• [WHAT YOU SHOULD DO] For each record that follows, restate the text exactly and drop the pictures.

• [INPUT]
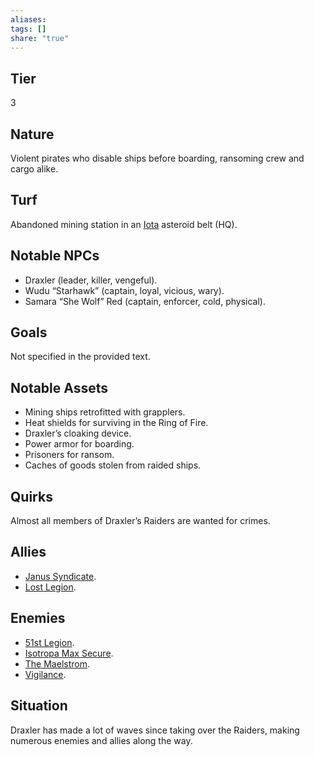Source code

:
 ```yaml
---
aliases: 
tags: []
share: "true"
---
```

## Tier

3

## Nature

Violent pirates who disable ships before boarding, ransoming crew and cargo alike.

## Turf

Abandoned mining station in an [Iota](../Atlas/Procyon/Iota/index.md) asteroid belt (HQ).

## Notable NPCs

- Draxler (leader, killer, vengeful).
- Wudu “Starhawk” (captain, loyal, vicious, wary).
- Samara “She Wolf” Red (captain, enforcer, cold, physical).


## Goals

Not specified in the provided text.

## Notable Assets

- Mining ships retrofitted with grapplers.
- Heat shields for surviving in the Ring of Fire.
- Draxler’s cloaking device.
- Power armor for boarding.
- Prisoners for ransom.
- Caches of goods stolen from raided ships.


## Quirks

Almost all members of Draxler’s Raiders are wanted for crimes.

## Allies

- [Janus Syndicate](./Janus%20Syndicate.md).
- [Lost Legion](./Lost%20Legion.md).


## Enemies

- [51st Legion](./51st%20Legion.md).
- [Isotropa Max Secure](./Isotropa%20Max%20Secure.md).
- [The Maelstrom](./The%20Maelstrom.md).
- [Vigilance](./Vigilance.md).


## Situation

Draxler has made a lot of waves since taking over the Raiders, making numerous enemies and allies along the way.
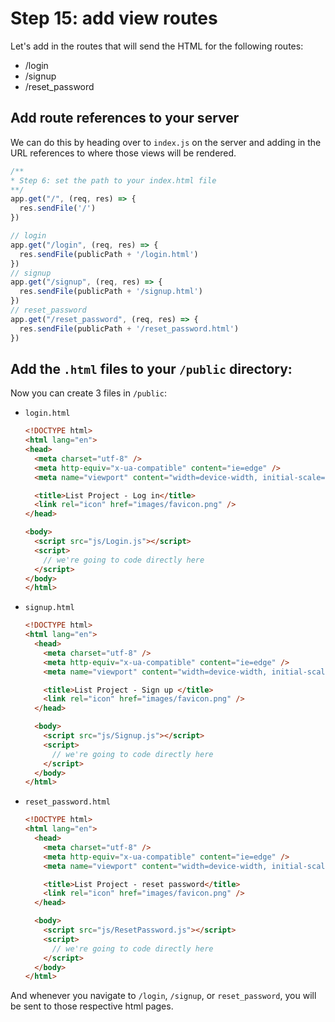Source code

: # Step 15: add view routes

Let's add in the routes that will send the HTML for the following routes:
* /login
* /signup
* /reset_password

## Add route references to your server

We can do this by heading over to `index.js` on the server and adding in the URL references to where those views will be rendered.

```js
/**
* Step 6: set the path to your index.html file
**/
app.get("/", (req, res) => {
  res.sendFile('/')
})

// login
app.get("/login", (req, res) => {
  res.sendFile(publicPath + '/login.html')
})
// signup
app.get("/signup", (req, res) => {
  res.sendFile(publicPath + '/signup.html')
})
// reset_password
app.get("/reset_password", (req, res) => {
  res.sendFile(publicPath + '/reset_password.html')
})
```

## Add the `.html` files to your `/public` directory:

Now you can create 3 files in `/public`:
* `login.html`
  ```html
  <!DOCTYPE html>
  <html lang="en">
  <head>
    <meta charset="utf-8" />
    <meta http-equiv="x-ua-compatible" content="ie=edge" />
    <meta name="viewport" content="width=device-width, initial-scale=1" />

    <title>List Project - Log in</title>
    <link rel="icon" href="images/favicon.png" />
  </head>

  <body>
    <script src="js/Login.js"></script>
    <script>
      // we're going to code directly here
    </script>
  </body>
  </html>
  ```
* `signup.html`
  ```html
  <!DOCTYPE html>
  <html lang="en">
    <head>
      <meta charset="utf-8" />
      <meta http-equiv="x-ua-compatible" content="ie=edge" />
      <meta name="viewport" content="width=device-width, initial-scale=1" />

      <title>List Project - Sign up </title>
      <link rel="icon" href="images/favicon.png" />
    </head>

    <body>
      <script src="js/Signup.js"></script>
      <script>
        // we're going to code directly here
      </script>
    </body>
  </html>
  ```
  
* `reset_password.html`
  ```html
  <!DOCTYPE html>
  <html lang="en">
    <head>
      <meta charset="utf-8" />
      <meta http-equiv="x-ua-compatible" content="ie=edge" />
      <meta name="viewport" content="width=device-width, initial-scale=1" />

      <title>List Project - reset password</title>
      <link rel="icon" href="images/favicon.png" />
    </head>

    <body>
      <script src="js/ResetPassword.js"></script>
      <script>
        // we're going to code directly here
      </script>
    </body>
  </html>
  ```

And whenever you navigate to `/login`, `/signup`, or `reset_password`, you will be sent to those respective html pages. 




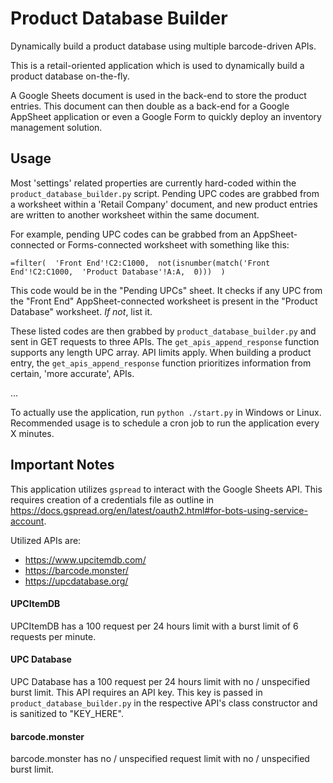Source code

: 
# Product Database Builder

Dynamically build a product database using multiple barcode-driven APIs.

This is a retail-oriented application which is used to dynamically build a product database  on-the-fly.

A Google Sheets document is used in the back-end to store the product entries. This document can then double as a back-end for a Google AppSheet application or even a Google Form to quickly deploy an inventory management solution.

## Usage

Most 'settings' related properties are currently hard-coded within the `product_database_builder.py` script. Pending UPC codes are grabbed from a worksheet within a 'Retail Company' document, and new product entries are written to another worksheet within the same document.

For example, pending UPC codes can be grabbed from an AppSheet-connected or Forms-connected worksheet with something like this:
```
=filter(  'Front End'!C2:C1000,  not(isnumber(match('Front End'!C2:C1000,  'Product Database'!A:A,  0)))  )
```
This code would be in the "Pending UPCs" sheet. It checks if any UPC from the "Front End" AppSheet-connected worksheet is present in the "Product Database" worksheet. *If not*, list it.

These listed codes are then grabbed by `product_database_builder.py` and sent in GET requests to three APIs. The `get_apis_append_response` function supports any length UPC array. API limits apply. When building a product entry, the `get_apis_append_response` function prioritizes information from certain, 'more accurate', APIs.

...

To actually use the application, run `python ./start.py` in Windows or Linux. Recommended usage is to schedule a cron job to run the application every X minutes.

## Important Notes

This application utilizes `gspread` to interact with the Google Sheets API. This requires creation of a credentials file as outline in https://docs.gspread.org/en/latest/oauth2.html#for-bots-using-service-account.

Utilized APIs are:
* https://www.upcitemdb.com/
* https://barcode.monster/
* https://upcdatabase.org/

#### UPCItemDB 
UPCItemDB has a 100 request per 24 hours limit with a burst limit of 6 requests per minute.

#### UPC Database
UPC Database has a 100 request per 24 hours limit with no / unspecified burst limit.
This API requires an API key. This key is passed in `product_database_builder.py` in the respective API's class constructor and is sanitized to "KEY_HERE".

#### barcode.monster
barcode.monster has no / unspecified request limit with no / unspecified burst limit.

• [SOLUTION FOR THIS PROBLEM]
Source code

:
 ```yaml
---
aliases: 
tags: []
share: "true"
---
```

## Tier

3

## Nature

Violent pirates who disable ships before boarding, ransoming crew and cargo alike.

## Turf

Abandoned mining station in an [Iota](../Atlas/Procyon/Iota/index.md) asteroid belt (HQ).

## Notable NPCs

- Draxler (leader, killer, vengeful).
- Wudu “Starhawk” (captain, loyal, vicious, wary).
- Samara “She Wolf” Red (captain, enforcer, cold, physical).


## Goals

Not specified in the provided text.

## Notable Assets

- Mining ships retrofitted with grapplers.
- Heat shields for surviving in the Ring of Fire.
- Draxler’s cloaking device.
- Power armor for boarding.
- Prisoners for ransom.
- Caches of goods stolen from raided ships.


## Quirks

Almost all members of Draxler’s Raiders are wanted for crimes.

## Allies

- [Janus Syndicate](./Janus%20Syndicate.md).
- [Lost Legion](./Lost%20Legion.md).


## Enemies

- [51st Legion](./51st%20Legion.md).
- [Isotropa Max Secure](./Isotropa%20Max%20Secure.md).
- [The Maelstrom](./The%20Maelstrom.md).
- [Vigilance](./Vigilance.md).


## Situation

Draxler has made a lot of waves since taking over the Raiders, making numerous enemies and allies along the way.
Source code

: # Step 15: add view routes

Let's add in the routes that will send the HTML for the following routes:
* /login
* /signup
* /reset_password

## Add route references to your server

We can do this by heading over to `index.js` on the server and adding in the URL references to where those views will be rendered.

```js
/**
* Step 6: set the path to your index.html file
**/
app.get("/", (req, res) => {
  res.sendFile('/')
})

// login
app.get("/login", (req, res) => {
  res.sendFile(publicPath + '/login.html')
})
// signup
app.get("/signup", (req, res) => {
  res.sendFile(publicPath + '/signup.html')
})
// reset_password
app.get("/reset_password", (req, res) => {
  res.sendFile(publicPath + '/reset_password.html')
})
```

## Add the `.html` files to your `/public` directory:

Now you can create 3 files in `/public`:
* `login.html`
  ```html
  <!DOCTYPE html>
  <html lang="en">
  <head>
    <meta charset="utf-8" />
    <meta http-equiv="x-ua-compatible" content="ie=edge" />
    <meta name="viewport" content="width=device-width, initial-scale=1" />

    <title>List Project - Log in</title>
    <link rel="icon" href="images/favicon.png" />
  </head>

  <body>
    <script src="js/Login.js"></script>
    <script>
      // we're going to code directly here
    </script>
  </body>
  </html>
  ```
* `signup.html`
  ```html
  <!DOCTYPE html>
  <html lang="en">
    <head>
      <meta charset="utf-8" />
      <meta http-equiv="x-ua-compatible" content="ie=edge" />
      <meta name="viewport" content="width=device-width, initial-scale=1" />

      <title>List Project - Sign up </title>
      <link rel="icon" href="images/favicon.png" />
    </head>

    <body>
      <script src="js/Signup.js"></script>
      <script>
        // we're going to code directly here
      </script>
    </body>
  </html>
  ```
  
* `reset_password.html`
  ```html
  <!DOCTYPE html>
  <html lang="en">
    <head>
      <meta charset="utf-8" />
      <meta http-equiv="x-ua-compatible" content="ie=edge" />
      <meta name="viewport" content="width=device-width, initial-scale=1" />

      <title>List Project - reset password</title>
      <link rel="icon" href="images/favicon.png" />
    </head>

    <body>
      <script src="js/ResetPassword.js"></script>
      <script>
        // we're going to code directly here
      </script>
    </body>
  </html>
  ```

And whenever you navigate to `/login`, `/signup`, or `reset_password`, you will be sent to those respective html pages. 




Source code

: 
# Product Database Builder

Dynamically build a product database using multiple barcode-driven APIs.

This is a retail-oriented application which is used to dynamically build a product database  on-the-fly.

A Google Sheets document is used in the back-end to store the product entries. This document can then double as a back-end for a Google AppSheet application or even a Google Form to quickly deploy an inventory management solution.

## Usage

Most 'settings' related properties are currently hard-coded within the `product_database_builder.py` script. Pending UPC codes are grabbed from a worksheet within a 'Retail Company' document, and new product entries are written to another worksheet within the same document.

For example, pending UPC codes can be grabbed from an AppSheet-connected or Forms-connected worksheet with something like this:
```
=filter(  'Front End'!C2:C1000,  not(isnumber(match('Front End'!C2:C1000,  'Product Database'!A:A,  0)))  )
```
This code would be in the "Pending UPCs" sheet. It checks if any UPC from the "Front End" AppSheet-connected worksheet is present in the "Product Database" worksheet. *If not*, list it.

These listed codes are then grabbed by `product_database_builder.py` and sent in GET requests to three APIs. The `get_apis_append_response` function supports any length UPC array. API limits apply. When building a product entry, the `get_apis_append_response` function prioritizes information from certain, 'more accurate', APIs.

...

To actually use the application, run `python ./start.py` in Windows or Linux. Recommended usage is to schedule a cron job to run the application every X minutes.

## Important Notes

This application utilizes `gspread` to interact with the Google Sheets API. This requires creation of a credentials file as outline in https://docs.gspread.org/en/latest/oauth2.html#for-bots-using-service-account.

Utilized APIs are:
* https://www.upcitemdb.com/
* https://barcode.monster/
* https://upcdatabase.org/

#### UPCItemDB 
UPCItemDB has a 100 request per 24 hours limit with a burst limit of 6 requests per minute.

#### UPC Database
UPC Database has a 100 request per 24 hours limit with no / unspecified burst limit.
This API requires an API key. This key is passed in `product_database_builder.py` in the respective API's class constructor and is sanitized to "KEY_HERE".

#### barcode.monster
barcode.monster has no / unspecified request limit with no / unspecified burst limit.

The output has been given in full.